The Association of Independent Meat Suppliers (AIMS) has expressed its disappointment at the decision of the judge in the Judicial Review brought against the FSA by AIMS and Cleveland Meat Company Limited, a slaughterhouse operator based in Stockton on Tees.
The two organisations had gone to court in attempt to overturn a ruling by an FSA veterinary contractor that a beef carcase was unfit to enter the food chain.
AIMS says it believes a legal challenge was and still is necessary. It claims the proceedings may well have been avoided if the FSA had agreed to a request for an independent expert to examine the carcase, which it refused point blank.
The FSA appear to misunderstand the purpose of the challenge, again according to AIMS. In its statement the Association said: "It was not 'an attempt to overturn a ruling by an FSA contractor' but to contest the FSA’s decision that operators have no right to challenge official veterinarian's decisions to declare meat unfit.
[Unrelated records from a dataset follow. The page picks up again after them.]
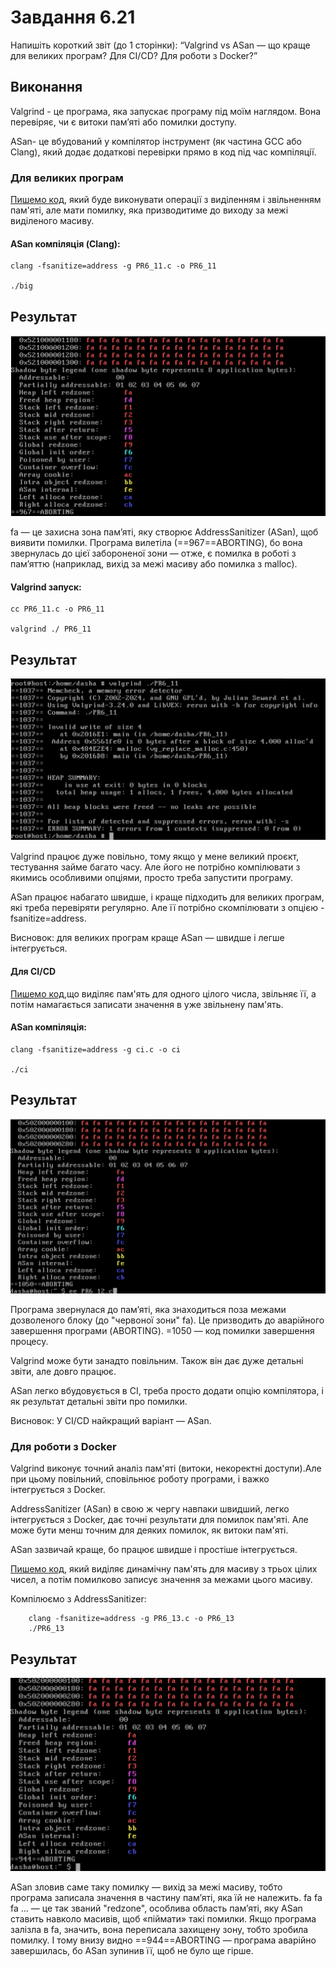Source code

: # Завдання 6.21

Напишіть короткий звіт (до 1 сторінки): “Valgrind vs ASan — що краще для великих програм? Для CI/CD? Для роботи з Docker?” 

## Виконання

Valgrind - це програма, яка запускає програму під моїм наглядом. Вона перевіряє, чи є витоки пам’яті або помилки доступу.

ASan- це вбудований у компілятор інструмент (як частина GCC або Clang), який додає додаткові перевірки прямо в код під час компіляції. 

### Для великих програм

[Пишемо код](https://github.com/Daria123H/ASPZ/blob/main/Pr6/PR6_11.c), який буде виконувати операції з виділенням і звільненням пам'яті, але мати помилку, яка призводитиме до виходу за межі виділеного масиву. 

#### ASan компіляція (Clang):

    clang -fsanitize=address -g PR6_11.c -o PR6_11

    ./big

## Результат

![Результат](https://github.com/Daria123H/ASPZ/blob/main/Pr6/PR6_11Asan.png)

fa — це захисна зона пам’яті, яку створює AddressSanitizer (ASan), щоб виявити помилки. Програма вилетіла (==967==ABORTING), бо вона звернулась до цієї забороненої зони — отже, є помилка в роботі з пам’яттю (наприклад, вихід за межі масиву або помилка з malloc).

#### Valgrind запуск:

    cc PR6_11.c -o PR6_11

    valgrind ./ PR6_11

## Результат

![Результат](https://github.com/Daria123H/ASPZ/blob/main/Pr6/PR6_11Va.png)

Valgrind працює дуже повільно, тому якщо у мене великий проєкт, тестування займе багато часу. Але його не потрібно компілювати з якимись особливими опціями, просто треба запустити програму.

ASan працює набагато швидше, і краще підходить для великих програм, які треба перевіряти регулярно. Але її потрібно скомпілювати з опцією -fsanitize=address.

Висновок: для великих програм краще ASan — швидше і легше інтегрується.

#### Для CI/CD

[Пишемо код](https://github.com/Daria123H/ASPZ/blob/main/Pr6/PR6_12.c),що виділяє пам'ять для одного цілого числа, звільняє її, а потім намагається записати значення в уже звільнену пам'ять.

#### ASan компіляція:

    clang -fsanitize=address -g ci.c -o ci

    ./ci

## Результат

![Результат](https://github.com/Daria123H/ASPZ/blob/main/Pr6/PR6_12.png)

Програма звернулася до пам’яті, яка знаходиться поза межами дозволеного блоку (до "червоної зони" fa). Це призводить до аварійного завершення програми (ABORTING). =1050 — код помилки завершення процесу.

Valgrind може бути занадто повільним. Також він дає дуже детальні звіти, але довго працює.

ASan легко вбудовується в CI, треба просто додати опцію компілятора, і як результат детальні звіти про помилки.

Висновок: У CI/CD найкращий варіант — ASan.

### Для роботи з Docker

Valgrind виконує точний аналіз пам'яті (витоки, некоректні доступи).Але при цьому повільний, сповільнює роботу програми, і важко інтегрується з Docker.

AddressSanitizer (ASan) в свою ж чергу навпаки швидший, легко інтегрується з Docker, дає точні результати для помилок пам'яті. Але може бути менш точним для деяких помилок, як витоки пам'яті.

ASan зазвичай краще, бо працює швидше і простіше інтегрується.

[Пишемо код](https://github.com/Daria123H/ASPZ/blob/main/Pr6/PR6_13.c), який виділяє динамічну пам'ять для масиву з трьох цілих чисел, а потім помилково записує значення за межами цього масиву.

Компілюємо з AddressSanitizer:

        clang -fsanitize=address -g PR6_13.c -o PR6_13
        ./PR6_13

## Результат

![Результат](https://github.com/Daria123H/ASPZ/blob/main/Pr6/PR6_13.png)

ASan зловив саме таку помилку — вихід за межі масиву, тобто програма записала значення в частину пам’яті, яка їй не належить. fa fa fa ... — це так званий "redzone", особлива область пам’яті, яку ASan ставить навколо масивів, щоб «піймати» такі помилки. Якщо програма залізла в fa, значить, вона переписала захищену зону, тобто зробила помилку. І тому внизу видно ==944==ABORTING — програма аварійно завершилась, бо ASan зупинив її, щоб не було ще гірше.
"It is AIMS’ position that where an FBO will not agree to the voluntary surrender of a carcase and/or other meat, the OV must seize the meat and take it before the Magistrates’ Court so that a Justice of the Peace may determine whether or not it ought to be condemned. This is set out in section 9 of the Food Safety Act 1990. This is a view shared by the FSA, save for they argue that section 9 only applies where the meat in question has been healthmarked. We believe that it is a fundamental right of all FBOs to challenge an OV’s decision to declare all meat unfit, whether the meat has been healthmarked or not, and this is certainly a right that food business operators enjoy in other member states."
AIMS will be seeking leave to appeal the judgment.